Let’s talk structure. You disrupt the family narrative with reportage about academic studies of grief, in effect limiting the reader’s exposure to powerful revelations that challenge those same studies. Why this construction?
The essay came together quickly: two weeks from idea to finished product, but part of that was due to the fact that I had already written certain parts, like the bit about the death of my son’s aquatic frog. I had also taken extensive notes when my sister was ill and after she passed away, so it was just a matter of fitting things together with exposition.
I also wanted to interject research. Originally, I had looked up the Five Stages of Grief model because I thought my experiences would correspond with the stages. Once I realized that I couldn’t relate my own life to this seminal work on grief, I knew my stories would be, instead, an argument against the whole mystic surrounding the Kübler-Ross theory.
And when your charming son Liam happens upon the essay one day down the road, how will that mother-son talk go?
Ha! It is going to be fine!
I’m a very open mother—a backlash, I guess, to my own closed upbringing. Even so, I never thought I was going to be a good parent. Why should I be? Maybe it was the knowledge that parenting wouldn’t come naturally—that I’d have to work hard at it—that saved me.
Two examples served me well, though. My nephews adored their mother despite her neglect and substance abuse. They loved her because she loved them. So, I knew that even if I screwed up, if I really loved my son, he would love me back. I also have open relationships with my nephews and nieces. So I was sure that if I were to be calm and honest whenever I transferred knowledge to my son, he would feel that openness and respond to it.

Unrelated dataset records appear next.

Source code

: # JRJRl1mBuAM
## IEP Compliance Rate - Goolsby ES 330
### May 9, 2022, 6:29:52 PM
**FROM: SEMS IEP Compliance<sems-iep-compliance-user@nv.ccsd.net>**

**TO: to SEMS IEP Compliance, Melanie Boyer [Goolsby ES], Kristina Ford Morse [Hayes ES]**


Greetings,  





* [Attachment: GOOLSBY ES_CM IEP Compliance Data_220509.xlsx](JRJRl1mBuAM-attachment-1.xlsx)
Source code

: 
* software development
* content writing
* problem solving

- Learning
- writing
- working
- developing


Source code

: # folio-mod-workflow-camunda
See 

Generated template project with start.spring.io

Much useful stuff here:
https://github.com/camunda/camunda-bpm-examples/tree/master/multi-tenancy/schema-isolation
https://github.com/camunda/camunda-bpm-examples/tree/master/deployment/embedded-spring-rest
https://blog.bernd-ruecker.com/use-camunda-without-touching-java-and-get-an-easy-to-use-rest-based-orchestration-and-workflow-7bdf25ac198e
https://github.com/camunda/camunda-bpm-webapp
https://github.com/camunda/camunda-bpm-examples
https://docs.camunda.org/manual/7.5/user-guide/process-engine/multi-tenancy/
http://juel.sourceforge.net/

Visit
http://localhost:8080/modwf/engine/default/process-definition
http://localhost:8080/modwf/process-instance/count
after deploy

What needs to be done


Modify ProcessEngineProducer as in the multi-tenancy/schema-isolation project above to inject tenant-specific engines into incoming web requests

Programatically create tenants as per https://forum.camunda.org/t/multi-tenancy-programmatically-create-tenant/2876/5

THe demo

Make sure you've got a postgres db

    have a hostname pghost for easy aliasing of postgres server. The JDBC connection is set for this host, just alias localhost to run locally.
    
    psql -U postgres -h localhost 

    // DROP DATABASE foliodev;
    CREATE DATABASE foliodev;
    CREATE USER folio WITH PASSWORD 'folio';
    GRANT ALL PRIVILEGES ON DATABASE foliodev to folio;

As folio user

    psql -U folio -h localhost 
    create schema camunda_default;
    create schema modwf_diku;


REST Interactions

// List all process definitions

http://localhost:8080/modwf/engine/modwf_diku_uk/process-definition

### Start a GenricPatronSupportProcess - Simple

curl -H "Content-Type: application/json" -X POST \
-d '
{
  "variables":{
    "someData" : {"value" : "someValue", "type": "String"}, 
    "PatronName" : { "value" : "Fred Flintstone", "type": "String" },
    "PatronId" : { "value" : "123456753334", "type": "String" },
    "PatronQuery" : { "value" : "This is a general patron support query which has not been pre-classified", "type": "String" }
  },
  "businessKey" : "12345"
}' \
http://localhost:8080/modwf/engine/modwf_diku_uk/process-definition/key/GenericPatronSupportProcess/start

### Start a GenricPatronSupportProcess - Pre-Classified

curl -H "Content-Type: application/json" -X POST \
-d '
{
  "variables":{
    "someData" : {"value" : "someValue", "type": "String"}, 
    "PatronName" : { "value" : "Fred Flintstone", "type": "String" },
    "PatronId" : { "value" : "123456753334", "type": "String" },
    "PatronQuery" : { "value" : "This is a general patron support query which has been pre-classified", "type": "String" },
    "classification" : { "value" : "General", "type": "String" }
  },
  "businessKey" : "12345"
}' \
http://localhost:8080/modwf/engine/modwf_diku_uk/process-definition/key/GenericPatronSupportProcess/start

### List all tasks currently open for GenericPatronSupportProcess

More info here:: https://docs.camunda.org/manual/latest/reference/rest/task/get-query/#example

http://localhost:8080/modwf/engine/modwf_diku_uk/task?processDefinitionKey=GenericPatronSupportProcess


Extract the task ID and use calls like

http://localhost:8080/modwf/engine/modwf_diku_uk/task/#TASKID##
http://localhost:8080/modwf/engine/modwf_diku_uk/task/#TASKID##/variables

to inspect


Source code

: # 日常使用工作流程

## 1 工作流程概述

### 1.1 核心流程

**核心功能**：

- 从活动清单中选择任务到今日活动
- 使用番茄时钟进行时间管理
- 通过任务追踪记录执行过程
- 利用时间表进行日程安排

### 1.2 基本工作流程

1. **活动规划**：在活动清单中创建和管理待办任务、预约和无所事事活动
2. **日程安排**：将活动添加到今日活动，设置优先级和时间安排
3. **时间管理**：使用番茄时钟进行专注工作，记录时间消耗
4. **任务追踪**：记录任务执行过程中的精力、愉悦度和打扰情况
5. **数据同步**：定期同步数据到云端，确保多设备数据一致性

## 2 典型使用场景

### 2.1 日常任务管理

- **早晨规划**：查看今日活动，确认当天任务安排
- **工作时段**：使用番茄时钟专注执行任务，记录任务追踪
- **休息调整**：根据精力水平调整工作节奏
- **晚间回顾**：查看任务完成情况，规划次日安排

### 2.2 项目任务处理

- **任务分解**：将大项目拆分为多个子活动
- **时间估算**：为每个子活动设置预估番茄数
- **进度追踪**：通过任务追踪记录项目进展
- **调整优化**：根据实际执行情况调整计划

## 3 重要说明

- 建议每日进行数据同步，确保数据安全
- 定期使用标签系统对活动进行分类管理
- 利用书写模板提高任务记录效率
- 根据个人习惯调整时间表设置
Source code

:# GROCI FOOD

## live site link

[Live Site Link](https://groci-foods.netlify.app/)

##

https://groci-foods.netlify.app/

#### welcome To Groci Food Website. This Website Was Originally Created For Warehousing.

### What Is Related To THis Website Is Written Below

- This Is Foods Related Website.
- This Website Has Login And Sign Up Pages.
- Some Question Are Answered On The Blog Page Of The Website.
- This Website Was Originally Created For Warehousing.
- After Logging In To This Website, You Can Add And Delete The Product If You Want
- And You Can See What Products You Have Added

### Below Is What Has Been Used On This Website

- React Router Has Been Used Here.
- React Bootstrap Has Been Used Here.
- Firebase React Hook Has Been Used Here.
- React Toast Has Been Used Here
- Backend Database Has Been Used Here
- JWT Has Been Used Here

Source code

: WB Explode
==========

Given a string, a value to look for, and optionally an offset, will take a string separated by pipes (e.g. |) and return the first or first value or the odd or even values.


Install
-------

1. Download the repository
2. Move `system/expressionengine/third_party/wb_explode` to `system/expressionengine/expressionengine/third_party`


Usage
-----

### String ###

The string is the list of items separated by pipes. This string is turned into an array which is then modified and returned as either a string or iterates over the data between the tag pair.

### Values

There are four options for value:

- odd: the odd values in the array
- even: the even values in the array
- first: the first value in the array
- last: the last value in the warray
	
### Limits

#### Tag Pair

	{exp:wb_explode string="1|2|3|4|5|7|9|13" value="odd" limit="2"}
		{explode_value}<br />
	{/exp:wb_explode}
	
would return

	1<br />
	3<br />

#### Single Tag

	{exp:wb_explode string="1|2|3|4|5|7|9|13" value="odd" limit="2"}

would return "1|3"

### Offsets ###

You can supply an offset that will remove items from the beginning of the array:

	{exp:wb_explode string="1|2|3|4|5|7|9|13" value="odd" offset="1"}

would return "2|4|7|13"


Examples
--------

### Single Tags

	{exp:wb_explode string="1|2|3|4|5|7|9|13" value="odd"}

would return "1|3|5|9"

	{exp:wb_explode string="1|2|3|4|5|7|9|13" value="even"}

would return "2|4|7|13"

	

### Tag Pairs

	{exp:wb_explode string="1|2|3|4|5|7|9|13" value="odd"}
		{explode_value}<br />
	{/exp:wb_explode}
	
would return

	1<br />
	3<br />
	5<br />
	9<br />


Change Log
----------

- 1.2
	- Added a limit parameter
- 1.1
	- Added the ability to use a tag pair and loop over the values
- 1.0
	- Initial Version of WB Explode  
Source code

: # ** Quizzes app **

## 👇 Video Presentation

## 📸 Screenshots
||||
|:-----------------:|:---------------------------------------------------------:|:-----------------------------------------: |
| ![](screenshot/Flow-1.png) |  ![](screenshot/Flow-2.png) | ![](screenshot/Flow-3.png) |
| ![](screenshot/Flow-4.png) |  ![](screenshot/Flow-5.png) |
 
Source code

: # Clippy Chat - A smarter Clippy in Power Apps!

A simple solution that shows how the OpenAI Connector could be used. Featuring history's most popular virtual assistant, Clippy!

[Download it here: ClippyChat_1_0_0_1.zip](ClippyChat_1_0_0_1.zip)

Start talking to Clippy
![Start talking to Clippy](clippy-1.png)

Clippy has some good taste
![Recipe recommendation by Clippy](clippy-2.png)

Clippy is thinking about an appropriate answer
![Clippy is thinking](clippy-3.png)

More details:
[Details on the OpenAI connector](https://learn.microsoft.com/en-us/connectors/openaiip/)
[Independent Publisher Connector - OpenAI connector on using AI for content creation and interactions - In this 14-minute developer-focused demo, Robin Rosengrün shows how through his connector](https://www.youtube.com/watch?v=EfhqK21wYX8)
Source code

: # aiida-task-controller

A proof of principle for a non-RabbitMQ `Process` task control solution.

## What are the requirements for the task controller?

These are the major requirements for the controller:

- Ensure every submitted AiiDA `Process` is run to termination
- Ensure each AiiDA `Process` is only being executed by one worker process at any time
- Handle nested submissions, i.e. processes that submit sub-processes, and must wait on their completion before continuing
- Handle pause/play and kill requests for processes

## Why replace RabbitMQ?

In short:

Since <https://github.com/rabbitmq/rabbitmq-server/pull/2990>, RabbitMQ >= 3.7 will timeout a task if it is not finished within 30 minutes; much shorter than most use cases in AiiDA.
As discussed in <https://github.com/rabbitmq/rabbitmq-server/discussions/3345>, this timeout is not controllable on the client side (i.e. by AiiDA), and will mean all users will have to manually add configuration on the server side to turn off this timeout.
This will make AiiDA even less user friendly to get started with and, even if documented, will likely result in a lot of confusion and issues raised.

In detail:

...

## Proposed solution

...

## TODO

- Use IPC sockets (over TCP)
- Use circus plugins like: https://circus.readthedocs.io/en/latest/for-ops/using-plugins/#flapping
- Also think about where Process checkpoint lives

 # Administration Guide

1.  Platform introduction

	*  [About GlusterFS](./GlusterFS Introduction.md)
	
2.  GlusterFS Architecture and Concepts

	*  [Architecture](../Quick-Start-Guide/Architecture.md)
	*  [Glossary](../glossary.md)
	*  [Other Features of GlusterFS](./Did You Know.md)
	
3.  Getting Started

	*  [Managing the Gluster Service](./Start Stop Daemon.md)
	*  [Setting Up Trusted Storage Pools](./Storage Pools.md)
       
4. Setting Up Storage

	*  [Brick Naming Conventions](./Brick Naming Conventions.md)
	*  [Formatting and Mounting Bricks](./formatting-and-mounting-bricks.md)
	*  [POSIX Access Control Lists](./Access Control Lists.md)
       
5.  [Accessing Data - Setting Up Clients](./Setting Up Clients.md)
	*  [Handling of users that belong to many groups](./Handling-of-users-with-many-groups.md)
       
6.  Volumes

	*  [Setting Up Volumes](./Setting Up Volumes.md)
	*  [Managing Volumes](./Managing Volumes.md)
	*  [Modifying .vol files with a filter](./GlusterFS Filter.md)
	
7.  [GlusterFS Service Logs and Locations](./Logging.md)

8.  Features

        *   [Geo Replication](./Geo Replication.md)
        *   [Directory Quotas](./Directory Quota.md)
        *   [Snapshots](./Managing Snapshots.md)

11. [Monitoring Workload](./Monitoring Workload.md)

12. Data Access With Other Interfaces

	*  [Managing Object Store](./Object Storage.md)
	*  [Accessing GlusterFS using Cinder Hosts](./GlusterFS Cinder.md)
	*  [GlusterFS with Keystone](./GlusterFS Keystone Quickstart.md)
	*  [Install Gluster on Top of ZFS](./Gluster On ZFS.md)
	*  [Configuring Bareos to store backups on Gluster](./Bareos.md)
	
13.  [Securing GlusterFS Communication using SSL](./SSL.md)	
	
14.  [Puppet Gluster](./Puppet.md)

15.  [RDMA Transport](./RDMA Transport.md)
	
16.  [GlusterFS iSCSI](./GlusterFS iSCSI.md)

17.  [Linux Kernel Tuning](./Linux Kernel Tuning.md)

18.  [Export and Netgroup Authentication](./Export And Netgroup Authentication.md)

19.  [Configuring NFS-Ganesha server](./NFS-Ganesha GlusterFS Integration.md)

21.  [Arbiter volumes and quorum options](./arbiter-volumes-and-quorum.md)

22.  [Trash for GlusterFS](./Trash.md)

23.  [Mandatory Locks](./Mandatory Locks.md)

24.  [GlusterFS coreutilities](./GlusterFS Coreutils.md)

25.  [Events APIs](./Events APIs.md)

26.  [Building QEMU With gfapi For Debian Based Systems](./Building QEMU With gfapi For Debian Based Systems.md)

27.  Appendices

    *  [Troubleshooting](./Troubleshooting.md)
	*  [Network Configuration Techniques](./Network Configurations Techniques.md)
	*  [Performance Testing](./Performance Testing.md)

And that is exactly the kind of relationship we have. He can ask me anything and I will give him a calm, informed answer, to the best of my knowledge. Since he knows I won’t freak out, he has no fear in talking to me.
Of course, it gets more complicated the older he gets, but that’s OK; he doesn’t need to know that sometimes I am cringing on the inside when we talk. We have a home filled with humour, which helps. You can check out some of our discussions at www.liamsaysthis.tumblr.com.